Data items:
---*---

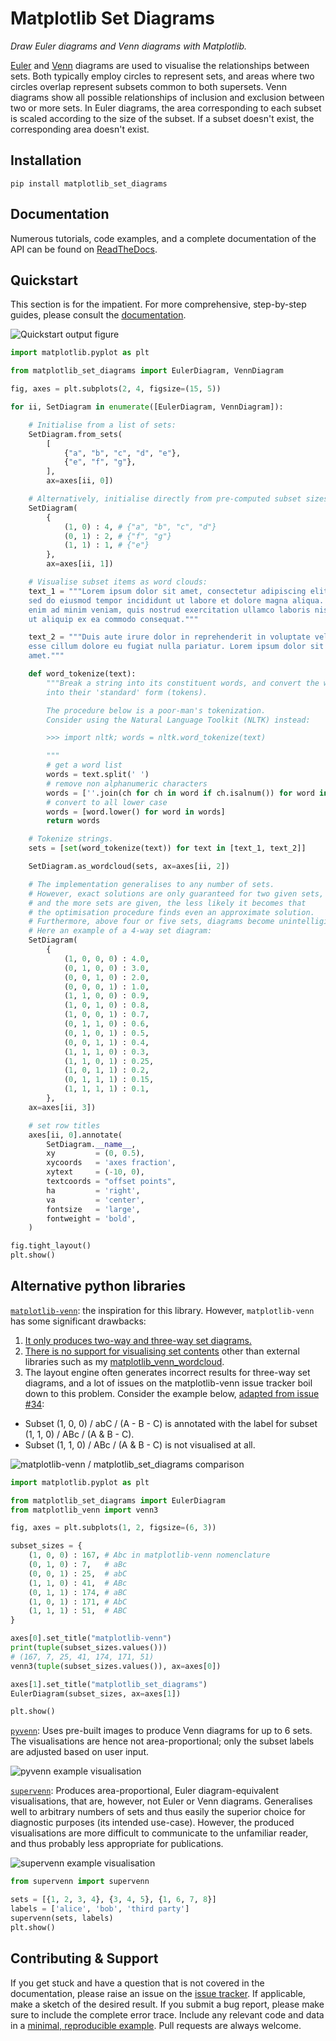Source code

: # Matplotlib Set Diagrams

*Draw Euler diagrams and Venn diagrams with Matplotlib.*

[Euler](https://en.wikipedia.org/wiki/Euler_diagram) and [Venn](https://en.wikipedia.org/wiki/Venn_diagram) diagrams are used to visualise the relationships between sets. Both typically employ circles to represent sets, and areas where two circles overlap represent subsets common to both supersets.
Venn diagrams show all possible relationships of inclusion and exclusion between two or more sets.
In Euler diagrams, the area corresponding to each subset is scaled according to the size of the subset. If a subset doesn't exist, the corresponding area doesn't exist.


## Installation

``` shell
pip install matplotlib_set_diagrams
```


## Documentation

Numerous tutorials, code examples, and a complete documentation of the API can be found on [ReadTheDocs](https://matplotlib-set-diagrams.readthedocs.io/en/latest/index.html).


## Quickstart

This section is for the impatient. For more comprehensive, step-by-step guides, please consult the [documentation](https://matplotlib-set-diagrams.readthedocs.io/en/latest/sphinx_gallery_output/index.html).

![Quickstart output figure](./images/quickstart.png)

``` python
import matplotlib.pyplot as plt

from matplotlib_set_diagrams import EulerDiagram, VennDiagram

fig, axes = plt.subplots(2, 4, figsize=(15, 5))

for ii, SetDiagram in enumerate([EulerDiagram, VennDiagram]):

    # Initialise from a list of sets:
    SetDiagram.from_sets(
        [
            {"a", "b", "c", "d", "e"},
            {"e", "f", "g"},
        ],
        ax=axes[ii, 0])

    # Alternatively, initialise directly from pre-computed subset sizes.
    SetDiagram(
        {
            (1, 0) : 4, # {"a", "b", "c", "d"}
            (0, 1) : 2, # {"f", "g"}
            (1, 1) : 1, # {"e"}
        },
        ax=axes[ii, 1])

    # Visualise subset items as word clouds:
    text_1 = """Lorem ipsum dolor sit amet, consectetur adipiscing elit,
    sed do eiusmod tempor incididunt ut labore et dolore magna aliqua. Ut
    enim ad minim veniam, quis nostrud exercitation ullamco laboris nisi
    ut aliquip ex ea commodo consequat."""

    text_2 = """Duis aute irure dolor in reprehenderit in voluptate velit
    esse cillum dolore eu fugiat nulla pariatur. Lorem ipsum dolor sit
    amet."""

    def word_tokenize(text):
        """Break a string into its constituent words, and convert the words
        into their 'standard' form (tokens).

        The procedure below is a poor-man's tokenization.
        Consider using the Natural Language Toolkit (NLTK) instead:

        >>> import nltk; words = nltk.word_tokenize(text)

        """
        # get a word list
        words = text.split(' ')
        # remove non alphanumeric characters
        words = [''.join(ch for ch in word if ch.isalnum()) for word in words]
        # convert to all lower case
        words = [word.lower() for word in words]
        return words

    # Tokenize strings.
    sets = [set(word_tokenize(text)) for text in [text_1, text_2]]

    SetDiagram.as_wordcloud(sets, ax=axes[ii, 2])

    # The implementation generalises to any number of sets.
    # However, exact solutions are only guaranteed for two given sets,
    # and the more sets are given, the less likely it becomes that
    # the optimisation procedure finds even an approximate solution.
    # Furthermore, above four or five sets, diagrams become unintelligible.
    # Here an example of a 4-way set diagram:
    SetDiagram(
        {
            (1, 0, 0, 0) : 4.0,
            (0, 1, 0, 0) : 3.0,
            (0, 0, 1, 0) : 2.0,
            (0, 0, 0, 1) : 1.0,
            (1, 1, 0, 0) : 0.9,
            (1, 0, 1, 0) : 0.8,
            (1, 0, 0, 1) : 0.7,
            (0, 1, 1, 0) : 0.6,
            (0, 1, 0, 1) : 0.5,
            (0, 0, 1, 1) : 0.4,
            (1, 1, 1, 0) : 0.3,
            (1, 1, 0, 1) : 0.25,
            (1, 0, 1, 1) : 0.2,
            (0, 1, 1, 1) : 0.15,
            (1, 1, 1, 1) : 0.1,
        },
    ax=axes[ii, 3])

    # set row titles
    axes[ii, 0].annotate(
        SetDiagram.__name__,
        xy         = (0, 0.5),
        xycoords   = 'axes fraction',
        xytext     = (-10, 0),
        textcoords = "offset points",
        ha         = 'right',
        va         = 'center',
        fontsize   = 'large',
        fontweight = 'bold',
    )

fig.tight_layout()
plt.show()

```


## Alternative python libraries

[`matplotlib-venn`](https://github.com/konstantint/matplotlib-venn/): the inspiration for this library. However, `matplotlib-venn` has some significant drawbacks:

1. [It only produces two-way and three-way set diagrams.](https://github.com/konstantint/matplotlib-venn/issues/15)
2. [There is no support for visualising set contents](https://github.com/konstantint/matplotlib-venn/issues/41) other than external libraries such as my [matplotlib_venn_wordcloud](https://github.com/paulbrodersen/matplotlib_venn_wordcloud).
3. The layout engine often generates incorrect results for three-way set diagrams, and a lot of issues on the matplotlib-venn issue tracker boil down to this problem. Consider the example below, [adapted from issue #34](https://github.com/konstantint/matplotlib-venn/issues/34):

  - Subset (1, 0, 0) / abC / (A - B - C) is annotated with the label for subset (1, 1, 0) / ABc / (A & B - C).
  - Subset (1, 1, 0) / ABc / (A & B - C) is not visualised at all.

![matplotlib-venn / matplotlib_set_diagrams comparison](./images/matplotlib_venn_issues.png)

``` python
import matplotlib.pyplot as plt

from matplotlib_set_diagrams import EulerDiagram
from matplotlib_venn import venn3

fig, axes = plt.subplots(1, 2, figsize=(6, 3))

subset_sizes = {
    (1, 0, 0) : 167, # Abc in matplotlib-venn nomenclature
    (0, 1, 0) : 7,   # aBc
    (0, 0, 1) : 25,  # abC
    (1, 1, 0) : 41,  # ABc
    (0, 1, 1) : 174, # aBC
    (1, 0, 1) : 171, # AbC
    (1, 1, 1) : 51,  # ABC
}

axes[0].set_title("matplotlib-venn")
print(tuple(subset_sizes.values()))
# (167, 7, 25, 41, 174, 171, 51)
venn3(tuple(subset_sizes.values()), ax=axes[0])

axes[1].set_title("matplotlib_set_diagrams")
EulerDiagram(subset_sizes, ax=axes[1])

plt.show()
```

[`pyvenn`](https://github.com/tctianchi/pyvenn): Uses pre-built images to produce Venn diagrams for up to 6 sets. The visualisations are hence not area-proportional; only the subset labels are adjusted based on user input.

![pyvenn example visualisation](https://raw.githubusercontent.com/wiki/tctianchi/pyvenn/venn6.png)

[`supervenn`](https://github.com/gecko984/supervenn): Produces area-proportional, Euler diagram-equivalent visualisations, that are, however, not Euler or Venn diagrams. Generalises well to arbitrary numbers of sets and thus easily the superior choice for diagnostic purposes (its intended use-case). However, the produced visualisations are more difficult to communicate to the unfamiliar reader, and thus probably less appropriate for publications.

![supervenn example visualisation](./images/supervenn.png)

``` python
from supervenn import supervenn

sets = [{1, 2, 3, 4}, {3, 4, 5}, {1, 6, 7, 8}]
labels = ['alice', 'bob', 'third party']
supervenn(sets, labels)
plt.show()
```

## Contributing & Support

If you get stuck and have a question that is not covered in the documentation, please raise an issue on the [issue tracker](https://github.com/paulbrodersen/matplotlib_set_diagrams/issues).
If applicable, make a sketch of the desired result.
If you submit a bug report, please make sure to include the complete error trace. Include any relevant code and data in a [minimal, reproducible example](https://stackoverflow.com/help/minimal-reproducible-example).
Pull requests are always welcome.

---*---

* [TASK PROMPT]: Search the entries for the word "Consider", then copy every line in which it is found.

* [ANSWER SPACE]:
        Consider using the Natural Language Toolkit (NLTK) instead:
3. The layout engine often generates incorrect results for three-way set diagrams, and a lot of issues on the matplotlib-venn issue tracker boil down to this problem. Consider the example below, [adapted from issue #34](https://github.com/konstantint/matplotlib-venn/issues/34):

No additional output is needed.